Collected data
○ ○ ○

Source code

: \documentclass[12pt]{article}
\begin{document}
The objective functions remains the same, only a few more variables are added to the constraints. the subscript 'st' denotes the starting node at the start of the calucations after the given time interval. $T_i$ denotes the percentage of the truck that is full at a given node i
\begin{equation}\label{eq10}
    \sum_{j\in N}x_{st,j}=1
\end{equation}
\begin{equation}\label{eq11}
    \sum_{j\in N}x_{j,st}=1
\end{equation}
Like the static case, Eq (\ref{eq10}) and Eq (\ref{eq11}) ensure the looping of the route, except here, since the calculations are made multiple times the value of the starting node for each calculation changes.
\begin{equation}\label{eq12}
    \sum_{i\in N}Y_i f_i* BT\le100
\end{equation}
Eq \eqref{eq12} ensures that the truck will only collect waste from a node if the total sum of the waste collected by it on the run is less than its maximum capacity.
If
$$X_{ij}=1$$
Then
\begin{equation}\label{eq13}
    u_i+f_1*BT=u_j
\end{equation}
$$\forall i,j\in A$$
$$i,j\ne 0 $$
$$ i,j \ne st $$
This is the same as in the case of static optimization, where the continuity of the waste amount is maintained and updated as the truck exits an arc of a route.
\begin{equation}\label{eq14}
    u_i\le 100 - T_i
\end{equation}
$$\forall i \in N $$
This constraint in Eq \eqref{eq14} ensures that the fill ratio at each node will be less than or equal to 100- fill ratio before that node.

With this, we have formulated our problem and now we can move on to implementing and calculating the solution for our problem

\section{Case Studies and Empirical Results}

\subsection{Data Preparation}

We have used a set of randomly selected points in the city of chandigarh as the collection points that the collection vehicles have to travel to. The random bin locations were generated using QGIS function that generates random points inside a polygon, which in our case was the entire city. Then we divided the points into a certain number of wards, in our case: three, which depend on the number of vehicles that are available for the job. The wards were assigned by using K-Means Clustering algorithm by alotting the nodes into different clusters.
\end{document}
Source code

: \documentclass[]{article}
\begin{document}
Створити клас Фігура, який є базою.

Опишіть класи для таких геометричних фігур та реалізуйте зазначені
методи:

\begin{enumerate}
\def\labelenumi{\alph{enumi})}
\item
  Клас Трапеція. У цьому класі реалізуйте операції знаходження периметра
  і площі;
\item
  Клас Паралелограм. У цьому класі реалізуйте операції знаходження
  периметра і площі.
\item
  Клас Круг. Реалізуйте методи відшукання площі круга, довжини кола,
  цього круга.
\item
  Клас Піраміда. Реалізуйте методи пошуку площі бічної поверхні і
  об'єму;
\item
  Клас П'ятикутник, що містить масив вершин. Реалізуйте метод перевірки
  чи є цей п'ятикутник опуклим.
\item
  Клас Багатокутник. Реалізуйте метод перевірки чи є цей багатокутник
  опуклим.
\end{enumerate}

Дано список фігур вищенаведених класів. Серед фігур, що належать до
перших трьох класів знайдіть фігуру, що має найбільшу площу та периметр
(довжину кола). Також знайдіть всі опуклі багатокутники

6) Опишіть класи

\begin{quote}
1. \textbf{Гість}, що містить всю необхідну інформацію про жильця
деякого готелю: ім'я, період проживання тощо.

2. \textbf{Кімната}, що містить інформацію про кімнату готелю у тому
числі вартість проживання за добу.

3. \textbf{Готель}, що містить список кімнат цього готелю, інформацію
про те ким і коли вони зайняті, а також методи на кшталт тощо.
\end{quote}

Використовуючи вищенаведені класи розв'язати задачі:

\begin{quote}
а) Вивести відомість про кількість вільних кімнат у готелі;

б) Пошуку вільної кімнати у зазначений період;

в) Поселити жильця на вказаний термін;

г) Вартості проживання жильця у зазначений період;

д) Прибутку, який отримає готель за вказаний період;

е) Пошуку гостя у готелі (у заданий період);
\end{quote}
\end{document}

○ ○ ○

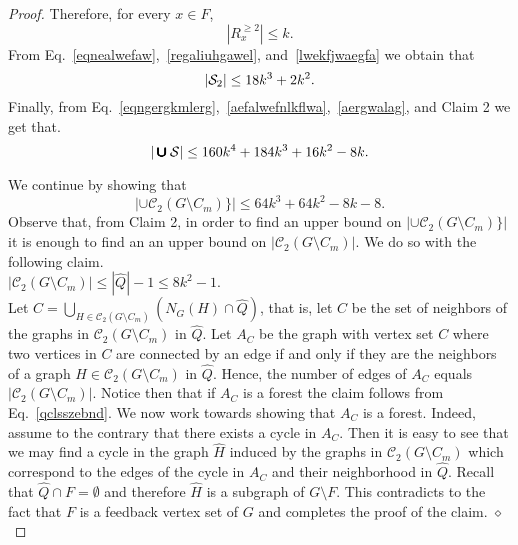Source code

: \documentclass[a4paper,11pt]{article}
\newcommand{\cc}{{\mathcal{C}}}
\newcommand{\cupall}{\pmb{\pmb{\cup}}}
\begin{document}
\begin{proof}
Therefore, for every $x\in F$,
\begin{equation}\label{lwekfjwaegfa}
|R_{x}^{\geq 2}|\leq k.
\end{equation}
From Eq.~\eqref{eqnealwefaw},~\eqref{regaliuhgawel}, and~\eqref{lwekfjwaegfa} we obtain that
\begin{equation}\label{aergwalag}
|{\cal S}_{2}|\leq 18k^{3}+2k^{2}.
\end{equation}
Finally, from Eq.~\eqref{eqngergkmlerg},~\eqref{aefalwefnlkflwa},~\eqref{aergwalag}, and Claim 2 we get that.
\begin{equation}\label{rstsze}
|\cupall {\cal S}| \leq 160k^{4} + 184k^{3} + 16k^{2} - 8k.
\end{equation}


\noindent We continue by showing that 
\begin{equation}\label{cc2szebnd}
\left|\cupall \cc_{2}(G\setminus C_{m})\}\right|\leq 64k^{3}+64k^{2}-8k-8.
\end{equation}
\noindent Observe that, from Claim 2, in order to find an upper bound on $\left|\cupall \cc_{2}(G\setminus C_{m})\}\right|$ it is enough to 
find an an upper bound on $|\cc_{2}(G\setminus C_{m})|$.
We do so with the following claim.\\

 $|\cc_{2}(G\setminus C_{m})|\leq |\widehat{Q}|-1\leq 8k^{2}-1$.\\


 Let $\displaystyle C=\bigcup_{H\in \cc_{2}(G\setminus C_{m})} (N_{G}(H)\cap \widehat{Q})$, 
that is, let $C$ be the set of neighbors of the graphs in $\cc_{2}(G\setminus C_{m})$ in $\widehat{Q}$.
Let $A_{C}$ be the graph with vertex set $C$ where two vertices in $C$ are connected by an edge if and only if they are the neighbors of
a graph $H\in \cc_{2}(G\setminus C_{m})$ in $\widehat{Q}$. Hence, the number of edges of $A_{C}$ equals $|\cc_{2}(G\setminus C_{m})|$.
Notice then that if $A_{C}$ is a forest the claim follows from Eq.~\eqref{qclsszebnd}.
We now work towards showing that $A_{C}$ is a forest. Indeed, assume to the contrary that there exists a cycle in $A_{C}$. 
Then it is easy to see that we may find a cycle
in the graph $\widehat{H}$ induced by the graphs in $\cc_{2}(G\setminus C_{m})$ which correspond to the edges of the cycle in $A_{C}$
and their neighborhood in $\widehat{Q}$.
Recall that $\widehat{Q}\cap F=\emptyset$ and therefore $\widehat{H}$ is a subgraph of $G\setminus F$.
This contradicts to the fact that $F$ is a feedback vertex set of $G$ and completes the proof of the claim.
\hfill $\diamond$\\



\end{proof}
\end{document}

○ ○ ○

-- REQUIRED ACTION --
Retype the entries above exactly, but only from the line containing "цього круга." through the line containing "числі вартість проживання за добу.", both included.

-- FINISHED TASK --
  цього круга.
\item
  Клас Піраміда. Реалізуйте методи пошуку площі бічної поверхні і
  об'єму;
\item
  Клас П'ятикутник, що містить масив вершин. Реалізуйте метод перевірки
  чи є цей п'ятикутник опуклим.
\item
  Клас Багатокутник. Реалізуйте метод перевірки чи є цей багатокутник
  опуклим.
\end{enumerate}

Дано список фігур вищенаведених класів. Серед фігур, що належать до
перших трьох класів знайдіть фігуру, що має найбільшу площу та периметр
(довжину кола). Також знайдіть всі опуклі багатокутники

6) Опишіть класи

\begin{quote}
1. \textbf{Гість}, що містить всю необхідну інформацію про жильця
деякого готелю: ім'я, період проживання тощо.

2. \textbf{Кімната}, що містить інформацію про кімнату готелю у тому
числі вартість проживання за добу.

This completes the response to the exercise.